An emergency oxygen cylinder with a 1st stage regulator and a cannula or a mask is still needed in case the generator fails.

They do draw quite a lot of current and a dedicated power outlet needs to be installed, with a circuit breaker etc in the usual way.

I am not sure I would like to have the massive lithium batteries which some of these models come with...

 

Update September 2012

This is what I am now using:

The details are in the Aug 2011 Update above. There are 2 advantages of having two O2D2 regulators:

1. Redundancy (obviously), for both unit failure and batteries going flat.

2. Ability to have a cannula for one person and a mask for another. Cannulas and masks require a different O2D2 regulator mode, though in reality one can just use the "mask" setting anyway (and end up using more gas).

There is no apparent practical way to "properly" mount the O2D2 regulators, while retaining access to the battery compartments.

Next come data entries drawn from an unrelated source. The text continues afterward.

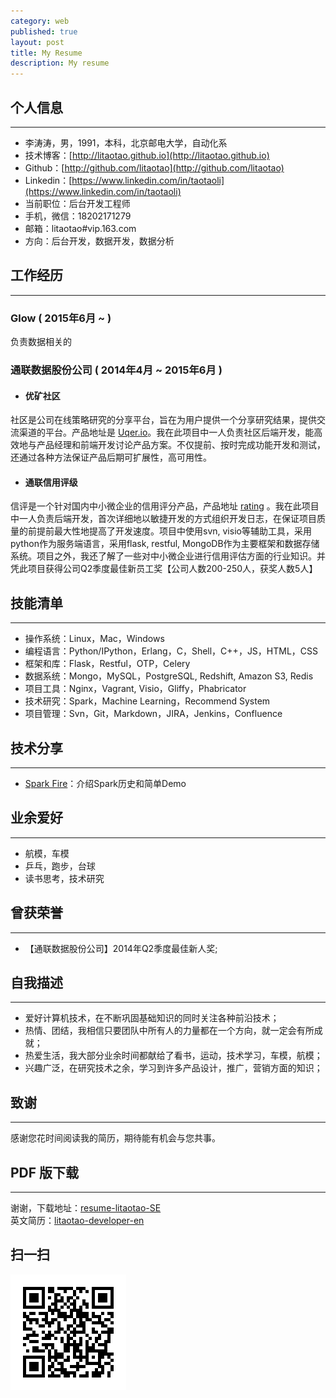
 ```yaml
---
category: web
published: true
layout: post
title: My Resume
description: My resume
---
```


个人信息
---  
---
- 李涛涛，男，1991，本科，北京邮电大学，自动化系 
- 技术博客：[http://litaotao.github.io](http://litaotao.github.io)
- Github：[http://github.com/litaotao](http://github.com/litaotao)
- Linkedin：[https://www.linkedin.com/in/taotaoli](https://www.linkedin.com/in/taotaoli)
- 当前职位：后台开发工程师
- 手机，微信：18202171279  
- 邮箱：litaotao#vip.163.com  
- 方向：后台开发，数据开发，数据分析

工作经历
---  
---
### Glow ( 2015年6月 ~ )
负责数据相关的

### 通联数据股份公司 ( 2014年4月 ~ 2015年6月 )

- #### 优矿社区   
社区是公司在线策略研究的分享平台，旨在为用户提供一个分享研究结果，提供交流渠道的平台。产品地址是 [Uqer.io](http://www.uqer.io)。我在此项目中一人负责社区后端开发，能高效地与产品经理和前端开发讨论产品方案。不仅提前、按时完成功能开发和测试，还通过各种方法保证产品后期可扩展性，高可用性。


- #### 通联信用评级
信评是一个针对国内中小微企业的信用评分产品，产品地址 [rating](http://gw.wmcloud.com/rating) 。我在此项目中一人负责后端开发，首次详细地以敏捷开发的方式组织开发日志，在保证项目质量的前提前最大性地提高了开发速度。项目中使用svn, visio等辅助工具，采用python作为服务端语言，采用flask, restful, MongoDB作为主要框架和数据存储系统。项目之外，我还了解了一些对中小微企业进行信用评估方面的行业知识。并凭此项目获得公司Q2季度最佳新员工奖【公司人数200-250人，获奖人数5人】 


技能清单
---  
---
- 操作系统：Linux，Mac，Windows
- 编程语言：Python/IPython，Erlang，C，Shell，C++，JS，HTML，CSS
- 框架和库：Flask，Restful，OTP，Celery
- 数据系统：Mongo，MySQL，PostgreSQL, Redshift, Amazon S3, Redis
- 项目工具：Nginx，Vagrant, Visio，Gliffy，Phabricator
- 技术研究：Spark，Machine Learning，Recommend System
- 项目管理：Svn，Git，Markdown，JIRA，Jenkins，Confluence

技术分享  
---  
---
- [Spark Fire](../files/spark-fire.ppt)：介绍Spark历史和简单Demo

业余爱好
---  
---
- 航模，车模
- 乒乓，跑步，台球
- 读书思考，技术研究

曾获荣誉
---  
---  
- 【通联数据股份公司】2014年Q2季度最佳新人奖;

自我描述
---
---    
- 爱好计算机技术，在不断巩固基础知识的同时关注各种前沿技术；   
- 热情、团结，我相信只要团队中所有人的力量都在一个方向，就一定会有所成就；   
- 热爱生活，我大部分业余时间都献给了看书，运动，技术学习，车模，航模；  
- 兴趣广泛，在研究技术之余，学习到许多产品设计，推广，营销方面的知识； 

致谢
---  
--- 

感谢您花时间阅读我的简历，期待能有机会与您共事。


PDF 版下载
---  
--- 

谢谢，下载地址：[resume-litaotao-SE](../files/litaotao-developer-cn.pdf)    
英文简历：[litaotao-developer-en](../resume-en)


## 扫一扫     

![2014-11-08-resume.md](../../images/share/2014-11-08-resume.md.jpg) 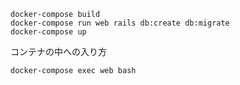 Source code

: 
```
docker-compose build
docker-compose run web rails db:create db:migrate
docker-compose up
```

コンテナの中への入り方
```
docker-compose exec web bash
```
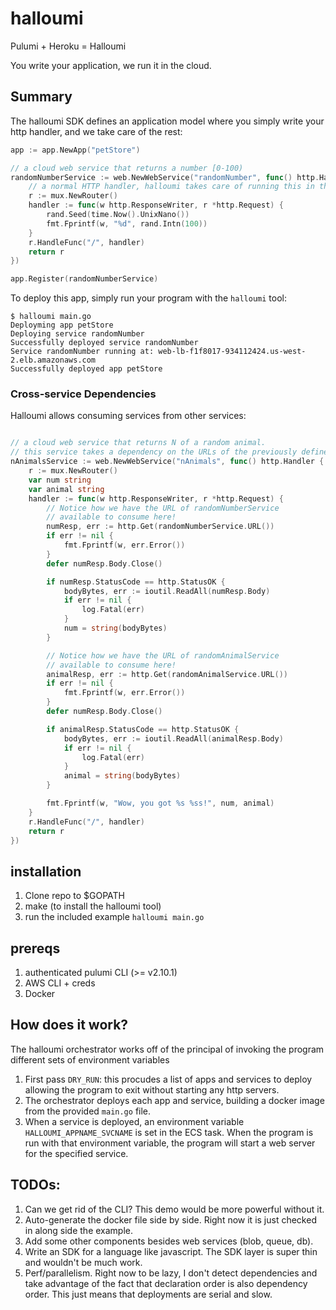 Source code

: # halloumi

Pulumi + Heroku = Halloumi

You write your application, we run it in the cloud.

## Summary

The halloumi SDK defines an application model where you simply write your http handler, and we take care of the rest:

```go
app := app.NewApp("petStore")

// a cloud web service that returns a number [0-100)
randomNumberService := web.NewWebService("randomNumber", func() http.Handler {
    // a normal HTTP handler, halloumi takes care of running this in the cloud
    r := mux.NewRouter()
    handler := func(w http.ResponseWriter, r *http.Request) {
        rand.Seed(time.Now().UnixNano())
        fmt.Fprintf(w, "%d", rand.Intn(100))
    }
    r.HandleFunc("/", handler)
    return r
})

app.Register(randomNumberService)
```

To deploy this app, simply run your program with the `halloumi` tool:

```shell
$ halloumi main.go
Deployming app petStore
Deploying service randomNumber
Successfully deployed service randomNumber
Service randomNumber running at: web-lb-f1f8017-934112424.us-west-2.elb.amazonaws.com
Successfully deployed app petStore
```
### Cross-service Dependencies
Halloumi allows consuming services from other services:

```go

// a cloud web service that returns N of a random animal.
// this service takes a dependency on the URLs of the previously defined services
nAnimalsService := web.NewWebService("nAnimals", func() http.Handler {
    r := mux.NewRouter()
    var num string
    var animal string
    handler := func(w http.ResponseWriter, r *http.Request) {
        // Notice how we have the URL of randomNumberService
        // available to consume here!
        numResp, err := http.Get(randomNumberService.URL())
        if err != nil {
            fmt.Fprintf(w, err.Error())
        }
        defer numResp.Body.Close()

        if numResp.StatusCode == http.StatusOK {
            bodyBytes, err := ioutil.ReadAll(numResp.Body)
            if err != nil {
                log.Fatal(err)
            }
            num = string(bodyBytes)
        }

        // Notice how we have the URL of randomAnimalService
        // available to consume here!
        animalResp, err := http.Get(randomAnimalService.URL())
        if err != nil {
            fmt.Fprintf(w, err.Error())
        }
        defer numResp.Body.Close()

        if animalResp.StatusCode == http.StatusOK {
            bodyBytes, err := ioutil.ReadAll(animalResp.Body)
            if err != nil {
                log.Fatal(err)
            }
            animal = string(bodyBytes)
        }

        fmt.Fprintf(w, "Wow, you got %s %ss!", num, animal)
    }
    r.HandleFunc("/", handler)
    return r
})
```

## installation
1. Clone repo to $GOPATH
2. make (to install the halloumi tool)
3. run the included example `halloumi main.go`

## prereqs

1. authenticated pulumi CLI (>= v2.10.1)
2. AWS CLI + creds
3. Docker

## How does it work?
The halloumi orchestrator works off of the principal of invoking the program different sets of environment variables

1. First pass `DRY_RUN`: this procudes a list of apps and services to deploy allowing the program to exit without starting any http servers.
2. The orchestrator deploys each app and service, building a docker image from the provided `main.go` file.
3. When a service is deployed, an environment variable `HALLOUMI_APPNAME_SVCNAME` is set in the ECS task. When the program is run with that environment variable, the program will start a web server for the specified service. 

## TODOs:
1. Can we get rid of the CLI? This demo would be more powerful without it.
2. Auto-generate the docker file side by side. Right now it is just checked in along side the example.
3. Add some other components besides web services (blob, queue, db).
4. Write an SDK for a language like javascript. The SDK layer is super thin and wouldn't be much work. 
5. Perf/parallelism. Right now to be lazy, I don't detect dependencies and take advantage of the fact that declaration order is also dependency order. This just means that deployments are serial and slow.  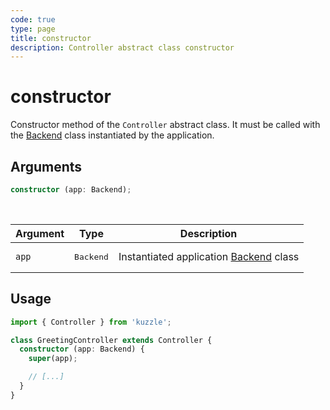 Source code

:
 ```yaml
---
code: true
type: page
title: constructor
description: Controller abstract class constructor
---
```


# constructor

Constructor method of the `Controller` abstract class. It must be called with the [Backend](/core/2/framework/some-link) class instantiated by the application.

## Arguments

```ts
constructor (app: Backend);
```

<br/>

| Argument  | Type   | Description            |
| -------------- | --------- | ------------- |
| `app` | <pre>Backend</pre> | Instantiated application [Backend](/core/2/framework/some-link) class |

## Usage

```ts
import { Controller } from 'kuzzle';

class GreetingController extends Controller {
  constructor (app: Backend) {
    super(app);

    // [...]
  }
}
```
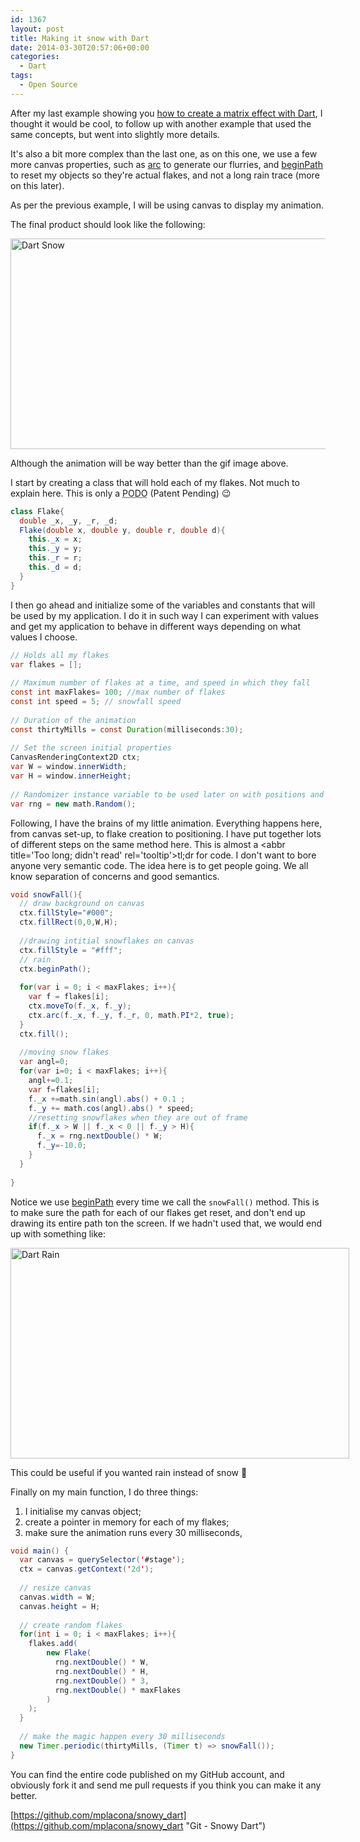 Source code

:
 ```yaml
---
id: 1367
layout: post
title: Making it snow with Dart
date: 2014-03-30T20:57:06+00:00
categories:
  - Dart
tags:
  - Open Source
---
```

After my last example showing you [how to create a matrix effect with Dart](http://www.placona.co.uk/1361/open-source/dart/matrix-effect-with-dart/ "Matrix effect with Dart"), I thought it would be cool, to follow up with another example that used the same concepts, but went into slightly more details.

It's also a bit more complex than the last one, as on this one, we use a few more canvas properties, such as <a title="CanvasRenderingContext2D - Arc" href="https://api.dartlang.org/apidocs/channels/stable/#dart-dom-html.CanvasRenderingContext2D@id_arc" target="_blank" class="broken_link">arc</a> to generate our flurries, and <a title="CanvasRenderingContext2D - beginPath" href="https://api.dartlang.org/apidocs/channels/stable/#dart-dom-html.CanvasRenderingContext2D@id_beginPath" target="_blank" class="broken_link">beginPath</a> to reset my objects so they're actual flakes, and not a long rain trace (more on this later).

As per the previous example, I will be using canvas to display my animation.

The final product should look like the following:

<img class="alignnone size-full wp-image-1368" alt="Dart Snow" src="http://www.placona.co.uk/wp-content/uploads/2014/03/dart_snow.gif" width="542" height="337" />

Although the animation will be way better than the gif image above.

I start by creating a class that will hold each of my flakes. Not much to explain here. This is only a <abbr title='Plain Old Dart Object' rel='tooltip'>PODO</abbr> (Patent Pending) 😉

```java
class Flake{
  double _x, _y, _r, _d;
  Flake(double x, double y, double r, double d){
    this._x = x;
    this._y = y;
    this._r = r;
    this._d = d;
  }
}
```

I then go ahead and initialize some of the variables and constants that will be used by my application. I do it in such way I can experiment with values and get my application to behave in different ways depending on what values I choose.

```java
// Holds all my flakes
var flakes = [];
 
// Maximum number of flakes at a time, and speed in which they fall
const int maxFlakes= 100; //max number of flakes
const int speed = 5; // snowfall speed
 
// Duration of the animation
const thirtyMills = const Duration(milliseconds:30);
 
// Set the screen initial properties
CanvasRenderingContext2D ctx;
var W = window.innerWidth;
var H = window.innerHeight;
 
// Randomizer instance variable to be used later on with positions and sizes
var rng = new math.Random();
```

Following, I have the brains of my little animation. Everything happens here, from canvas set-up, to flake creation to positioning. I have put together lots of different steps on the same method here. This is almost a <abbr title='Too long; didn't read' rel='tooltip'>tl;dr</abbr> for code. I don't want to bore anyone very semantic code. The idea here is to get people going. We all know separation of concerns and good semantics.

```java
void snowFall(){
  // draw background on canvas
  ctx.fillStyle="#000";
  ctx.fillRect(0,0,W,H);
  
  //drawing intitial snowflakes on canvas
  ctx.fillStyle = "#fff";
  // rain 
  ctx.beginPath();
  
  for(var i = 0; i < maxFlakes; i++){
    var f = flakes[i];
    ctx.moveTo(f._x, f._y);
    ctx.arc(f._x, f._y, f._r, 0, math.PI*2, true);
  }
  ctx.fill();
  
  //moving snow flakes
  var angl=0;
  for(var i=0; i < maxFlakes; i++){
    angl+=0.1;
    var f=flakes[i];
    f._x +=math.sin(angl).abs() + 0.1 ;
    f._y += math.cos(angl).abs() * speed;
    //resetting snowflakes when they are out of frame
    if(f._x > W || f._x < 0 || f._y > H){
      f._x = rng.nextDouble() * W;
      f._y=-10.0;
    }
  }
  
}
```

Notice we use <a title="W3Schools beginPath" href="http://www.w3schools.com/tags/canvas_beginpath.asp" target="_blank">beginPath</a> every time we call the `snowFall()` method. This is to make sure the path for each of our flakes get reset, and don't end up drawing its entire path ton the screen. If we hadn't used that, we would end up with something like:

<div id="attachment_1369" style="width: 552px" class="wp-caption alignnone">
  <img class="size-full wp-image-1369" alt="Dart Rain" src="http://www.placona.co.uk/wp-content/uploads/2014/03/dart_rain.gif" width="542" height="337" />
  
  <p class="wp-caption-text">
    This could be useful if you wanted rain instead of snow 🙂
  </p>
</div>

Finally on my main function, I do three things:

  1. I initialise my canvas object;
  2. create a pointer in memory for each of my flakes;
  3. make sure the animation runs every 30 milliseconds,

```java
void main() {
  var canvas = querySelector('#stage');
  ctx = canvas.getContext('2d');
  
  // resize canvas
  canvas.width = W;
  canvas.height = H;
  
  // create random flakes
  for(int i = 0; i < maxFlakes; i++){
    flakes.add(
        new Flake(
          rng.nextDouble() * W,
          rng.nextDouble() * H,
          rng.nextDouble() * 3,
          rng.nextDouble() * maxFlakes
        )
    );
  }
    
  // make the magic happen every 30 milliseconds
  new Timer.periodic(thirtyMills, (Timer t) => snowFall());
}
```

You can find the entire code published on my GitHub account, and obviously fork it and send me pull requests if you think you can make it any better.

[https://github.com/mplacona/snowy_dart](https://github.com/mplacona/snowy_dart "Git - Snowy Dart")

On this trip, which was done 100% on oxygen, we (2) used up about 50% of the gas cylinder.

 

Update 8/2015

I am still using the above kit which is excellent. I have two of the 48 cu. ft. composite cylinders.

I bought a couple of refill adaptors which enable the cylinder to be refilled from jet service centres. This is usually expensive (upwards of 200 euros) but European IFR can be almost impossible without oxygen... One of them takes the TBM type fitting and the other one takes the large jet type fitting. They both came from Mountain High. They are described here and were relatively cheap.